Exercise: I would like every record reproduced exactly, with the pictures left out.

Task inputs:
· · ·
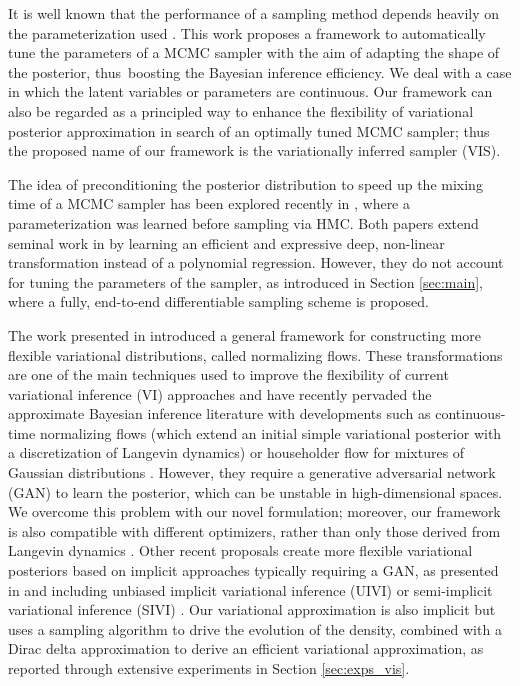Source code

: It is well known that the performance of a sampling method depends
heavily on the parameterization used \cite{papaspiliopoulos2007general}. This work proposes
a framework to automatically tune the parameters of a 
MCMC sampler {with the aim of adapting the shape of the posterior, thus~boosting the Bayesian inference efficiency. 
 We deal with a case in which the latent variables or parameters are continuous. Our framework can also be regarded as a principled way to enhance the flexibility of  variational posterior approximation in search of an optimally tuned MCMC sampler;} thus the proposed name of our framework is {the variationally inferred sampler} (VIS).


{

The idea of preconditioning the posterior distribution to speed up the mixing time of a MCMC sampler has been explored recently in \cite{hoffmanneutra,PhysRevLett.121.260601}, where a parameterization was learned before sampling via HMC. Both papers extend seminal work in \cite{parno2014transport} by learning an efficient and expressive deep, non-linear transformation instead of a polynomial regression. However, they do not account for tuning the parameters of the sampler, as introduced in Section \ref{sec:main}, where a fully, end-to-end differentiable sampling scheme is proposed.

The work presented in \cite{rezende2015variational} introduced a general
framework for constructing more flexible variational distributions, called normalizing flows. These transformations are one of the main techniques used to improve the flexibility of current variational inference (VI) approaches and have recently pervaded the approximate Bayesian inference
literature with developments such as continuous-time normalizing flows \cite{chen2018continuoustime} (which extend an initial simple variational posterior with a discretization of Langevin dynamics) or householder flow for mixtures of Gaussian distributions \cite{LIU201943}. However, they require a generative adversarial network (GAN) \cite{goodfellow2014generative} to learn the posterior,
which can be unstable in high-dimensional spaces. We overcome this problem with our novel formulation; moreover, our framework is also compatible with different optimizers, rather than only those derived from Langevin dynamics \cite{10.5555/3122009.3208015}. Other recent proposals create more flexible variational posteriors based on implicit approaches typically requiring a GAN, as presented in \cite{huszar2017variational} and including unbiased implicit variational inference (UIVI)
\cite{pmlr-v89-titsias19a} or semi-implicit variational inference (SIVI) \cite{yin2018semi}. Our variational approximation is also implicit but uses a sampling algorithm to drive the evolution of the density, combined with a Dirac delta approximation to derive an efficient variational approximation, as reported through extensive experiments in Section \ref{sec:exps_vis}.

}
· · ·
Written answer:
Source code

: It is well known that the performance of a sampling method depends
heavily on the parameterization used \cite{papaspiliopoulos2007general}. This work proposes
a framework to automatically tune the parameters of a 
MCMC sampler {with the aim of adapting the shape of the posterior, thus~boosting the Bayesian inference efficiency. 
 We deal with a case in which the latent variables or parameters are continuous. Our framework can also be regarded as a principled way to enhance the flexibility of  variational posterior approximation in search of an optimally tuned MCMC sampler;} thus the proposed name of our framework is {the variationally inferred sampler} (VIS).


{

The idea of preconditioning the posterior distribution to speed up the mixing time of a MCMC sampler has been explored recently in \cite{hoffmanneutra,PhysRevLett.121.260601}, where a parameterization was learned before sampling via HMC. Both papers extend seminal work in \cite{parno2014transport} by learning an efficient and expressive deep, non-linear transformation instead of a polynomial regression. However, they do not account for tuning the parameters of the sampler, as introduced in Section \ref{sec:main}, where a fully, end-to-end differentiable sampling scheme is proposed.

The work presented in \cite{rezende2015variational} introduced a general
framework for constructing more flexible variational distributions, called normalizing flows. These transformations are one of the main techniques used to improve the flexibility of current variational inference (VI) approaches and have recently pervaded the approximate Bayesian inference
literature with developments such as continuous-time normalizing flows \cite{chen2018continuoustime} (which extend an initial simple variational posterior with a discretization of Langevin dynamics) or householder flow for mixtures of Gaussian distributions \cite{LIU201943}. However, they require a generative adversarial network (GAN) \cite{goodfellow2014generative} to learn the posterior,
which can be unstable in high-dimensional spaces. We overcome this problem with our novel formulation; moreover, our framework is also compatible with different optimizers, rather than only those derived from Langevin dynamics \cite{10.5555/3122009.3208015}. Other recent proposals create more flexible variational posteriors based on implicit approaches typically requiring a GAN, as presented in \cite{huszar2017variational} and including unbiased implicit variational inference (UIVI)
\cite{pmlr-v89-titsias19a} or semi-implicit variational inference (SIVI) \cite{yin2018semi}. Our variational approximation is also implicit but uses a sampling algorithm to drive the evolution of the density, combined with a Dirac delta approximation to derive an efficient variational approximation, as reported through extensive experiments in Section \ref{sec:exps_vis}.

}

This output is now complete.